The one thing my dad noted was how Reagan gutted many agencies of career federal employees in the CIA, State, DoD FBI and many other agencies. We had a tradition of hiring the smartest people from the most elite universities regardless of ideology. Reagan changed that and his administration began hiring based strictly on ideology, no matter how stupid they were.

JonLP24

(29,322 posts)
5. I agree
Sat Jun 6, 2015, 07:24 PM
Jun 2015

which him saying he wants them to be ideological or more ideological compared to where they are is, I'd hate to imagine what that looks like or what that would look like.

Gothmog

(145,427 posts)
6. Rush's contract with clear channel is up in 2016
Sat Jun 6, 2015, 08:40 PM
Jun 2015

This will be fun to watch to see if Limbaugh continues show

JonLP24

(29,322 posts)
7. That was the Media Matters article that linked to this
Sat Jun 6, 2015, 08:44 PM
Jun 2015

which is how I got there so I know. I think the word "conceded" was linked to what he said about the 25-54 demographic and no longer sees the world the same way as the 25-54 demographic does. This is article seemed to be more about crying about losing sponsors & ratings than anything else really though his theories on how the younger generation sees him is dead on but doesn't say where they are wrong but just that "liberalism" must be stopped but no mention on why

Tobin S.

(10,418 posts)
9. This country is probably more conservative than it's been since the 1920s, economically speaking.
Sat Jun 6, 2015, 09:00 PM
Jun 2015

Socially speaking, I think we continue to improve, but our economic system has been very regressive starting at around 1980.

I don't think social issues are very important to people like Rush. They just use them to keep the rubes voting for them. They are much more concerned about their money. So I don't really know what Rush is lamenting here. The wealthy in this country are wealthier than they've ever been and he is a part of that class. They have a Republican controlled Congress and a Democratic president who is willing to play ball with them on the TPP, an agreement that will probably only further entrench the wealth of the 1%.

Why the long face, Rush?

JonLP24

(29,322 posts)
10. The use of the 25-54 age range
Sat Jun 6, 2015, 09:05 PM
Jun 2015

clearly reflects the 25-54 demo that networks & radio desire & with that declining his pockets are getting smaller.
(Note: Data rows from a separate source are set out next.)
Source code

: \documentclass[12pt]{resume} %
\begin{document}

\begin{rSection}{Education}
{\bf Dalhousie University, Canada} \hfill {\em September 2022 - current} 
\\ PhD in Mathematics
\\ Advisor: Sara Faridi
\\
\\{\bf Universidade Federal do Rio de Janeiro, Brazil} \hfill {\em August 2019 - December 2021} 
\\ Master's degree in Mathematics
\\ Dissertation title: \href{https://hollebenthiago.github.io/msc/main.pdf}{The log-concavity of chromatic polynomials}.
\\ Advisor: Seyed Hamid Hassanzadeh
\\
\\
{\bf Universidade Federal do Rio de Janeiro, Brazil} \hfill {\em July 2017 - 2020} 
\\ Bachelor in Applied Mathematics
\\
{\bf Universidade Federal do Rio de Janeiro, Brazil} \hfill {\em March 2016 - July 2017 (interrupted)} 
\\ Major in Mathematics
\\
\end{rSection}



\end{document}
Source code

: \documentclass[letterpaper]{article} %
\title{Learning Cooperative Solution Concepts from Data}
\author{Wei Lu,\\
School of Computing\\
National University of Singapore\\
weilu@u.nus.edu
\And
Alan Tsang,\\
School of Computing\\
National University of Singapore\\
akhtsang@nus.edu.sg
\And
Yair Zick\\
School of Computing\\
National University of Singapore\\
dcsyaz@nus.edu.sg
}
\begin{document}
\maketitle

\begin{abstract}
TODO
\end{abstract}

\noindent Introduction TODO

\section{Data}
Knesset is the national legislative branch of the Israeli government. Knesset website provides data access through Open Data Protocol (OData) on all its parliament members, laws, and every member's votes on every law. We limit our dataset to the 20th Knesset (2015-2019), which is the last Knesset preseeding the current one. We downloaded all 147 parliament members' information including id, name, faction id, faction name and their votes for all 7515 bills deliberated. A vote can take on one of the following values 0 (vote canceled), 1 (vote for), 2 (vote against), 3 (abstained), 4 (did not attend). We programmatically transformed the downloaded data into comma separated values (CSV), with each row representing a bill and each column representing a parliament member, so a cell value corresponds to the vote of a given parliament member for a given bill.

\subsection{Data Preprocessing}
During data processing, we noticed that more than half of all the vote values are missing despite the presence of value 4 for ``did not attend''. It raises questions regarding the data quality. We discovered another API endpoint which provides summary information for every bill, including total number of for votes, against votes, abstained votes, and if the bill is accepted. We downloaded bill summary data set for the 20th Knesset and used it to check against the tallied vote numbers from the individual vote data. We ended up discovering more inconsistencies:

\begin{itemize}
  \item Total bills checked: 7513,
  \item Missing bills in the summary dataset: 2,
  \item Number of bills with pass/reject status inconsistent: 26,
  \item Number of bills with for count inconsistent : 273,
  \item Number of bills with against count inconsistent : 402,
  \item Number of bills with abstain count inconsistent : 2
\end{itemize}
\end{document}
His career depends on people seeing the world the same way he does but even with the Roaring 20s economy, most Americans don't support it

With about one in three Americans, including a minority of independents and Democrats, in favor of extending the Bush-era tax cuts for all taxpayers, Democrats may not be putting themselves at great political risk by allowing the tax cuts to expire for wealthy Americans. In fact, the middle ground of extending tax cuts for low- and middle-income Americans but allowing them to expire for wealthy Americans -- the Democrats' most likely proposal -- is the specific option the public prefers most.